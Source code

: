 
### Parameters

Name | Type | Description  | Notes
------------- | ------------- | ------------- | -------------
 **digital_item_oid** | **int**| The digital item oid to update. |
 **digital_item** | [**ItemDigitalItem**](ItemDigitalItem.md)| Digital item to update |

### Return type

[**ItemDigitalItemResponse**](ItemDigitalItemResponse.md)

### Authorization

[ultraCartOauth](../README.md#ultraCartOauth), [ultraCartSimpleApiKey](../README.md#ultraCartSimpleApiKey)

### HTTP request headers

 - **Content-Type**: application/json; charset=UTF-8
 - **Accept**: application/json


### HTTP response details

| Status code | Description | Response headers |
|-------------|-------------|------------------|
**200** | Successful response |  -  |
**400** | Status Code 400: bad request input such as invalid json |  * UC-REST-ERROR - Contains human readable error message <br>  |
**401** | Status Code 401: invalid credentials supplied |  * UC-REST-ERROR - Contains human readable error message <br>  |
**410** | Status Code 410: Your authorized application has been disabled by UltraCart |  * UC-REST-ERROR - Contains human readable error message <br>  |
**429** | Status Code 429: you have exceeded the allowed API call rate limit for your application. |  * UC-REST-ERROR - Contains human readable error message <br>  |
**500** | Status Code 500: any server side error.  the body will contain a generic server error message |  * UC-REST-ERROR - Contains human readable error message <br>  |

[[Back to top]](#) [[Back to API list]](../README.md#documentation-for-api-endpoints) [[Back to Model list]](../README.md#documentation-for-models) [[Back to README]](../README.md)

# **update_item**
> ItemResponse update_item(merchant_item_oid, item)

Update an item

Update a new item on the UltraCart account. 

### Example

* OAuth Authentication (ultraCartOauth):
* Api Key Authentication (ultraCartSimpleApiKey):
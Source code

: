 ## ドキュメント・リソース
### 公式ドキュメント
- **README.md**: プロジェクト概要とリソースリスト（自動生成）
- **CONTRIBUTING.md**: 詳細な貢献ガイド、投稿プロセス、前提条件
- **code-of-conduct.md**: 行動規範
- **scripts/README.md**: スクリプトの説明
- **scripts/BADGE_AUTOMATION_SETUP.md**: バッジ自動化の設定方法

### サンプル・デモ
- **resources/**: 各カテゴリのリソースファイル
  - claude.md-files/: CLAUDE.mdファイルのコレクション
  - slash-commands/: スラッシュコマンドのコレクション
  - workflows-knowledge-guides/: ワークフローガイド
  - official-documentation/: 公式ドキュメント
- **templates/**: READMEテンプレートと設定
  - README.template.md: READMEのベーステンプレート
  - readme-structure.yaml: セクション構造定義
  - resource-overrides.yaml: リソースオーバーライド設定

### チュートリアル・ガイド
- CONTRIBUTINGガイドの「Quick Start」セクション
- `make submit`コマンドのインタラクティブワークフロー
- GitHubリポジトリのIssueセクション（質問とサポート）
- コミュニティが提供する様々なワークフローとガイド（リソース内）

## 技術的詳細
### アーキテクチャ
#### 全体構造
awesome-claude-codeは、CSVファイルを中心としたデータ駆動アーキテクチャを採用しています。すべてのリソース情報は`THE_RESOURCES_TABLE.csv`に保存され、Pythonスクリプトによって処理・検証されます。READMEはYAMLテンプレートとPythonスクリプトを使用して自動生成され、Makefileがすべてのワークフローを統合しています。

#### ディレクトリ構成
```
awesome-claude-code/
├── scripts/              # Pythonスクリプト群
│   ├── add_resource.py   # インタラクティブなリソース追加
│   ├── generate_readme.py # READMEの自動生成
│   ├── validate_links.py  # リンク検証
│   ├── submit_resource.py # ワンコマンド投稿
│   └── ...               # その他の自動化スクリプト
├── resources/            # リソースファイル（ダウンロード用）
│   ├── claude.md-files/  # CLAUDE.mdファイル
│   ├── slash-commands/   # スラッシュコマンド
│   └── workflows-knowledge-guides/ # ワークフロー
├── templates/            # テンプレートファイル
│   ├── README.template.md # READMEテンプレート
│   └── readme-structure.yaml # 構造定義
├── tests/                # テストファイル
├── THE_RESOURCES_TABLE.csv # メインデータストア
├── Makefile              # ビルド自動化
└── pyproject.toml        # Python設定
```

■ **Activity**:
In the listing above, find the line holding "- **Accept**: application/json" and the line holding "Code 429: you", then output those two lines and every line between them exactly.

■ **Your solution**:
 - **Accept**: application/json


### HTTP response details

| Status code | Description | Response headers |
|-------------|-------------|------------------|
**200** | Successful response |  -  |
**400** | Status Code 400: bad request input such as invalid json |  * UC-REST-ERROR - Contains human readable error message <br>  |
**401** | Status Code 401: invalid credentials supplied |  * UC-REST-ERROR - Contains human readable error message <br>  |
**410** | Status Code 410: Your authorized application has been disabled by UltraCart |  * UC-REST-ERROR - Contains human readable error message <br>  |
**429** | Status Code 429: you have exceeded the allowed API call rate limit for your application. |  * UC-REST-ERROR - Contains human readable error message <br>  |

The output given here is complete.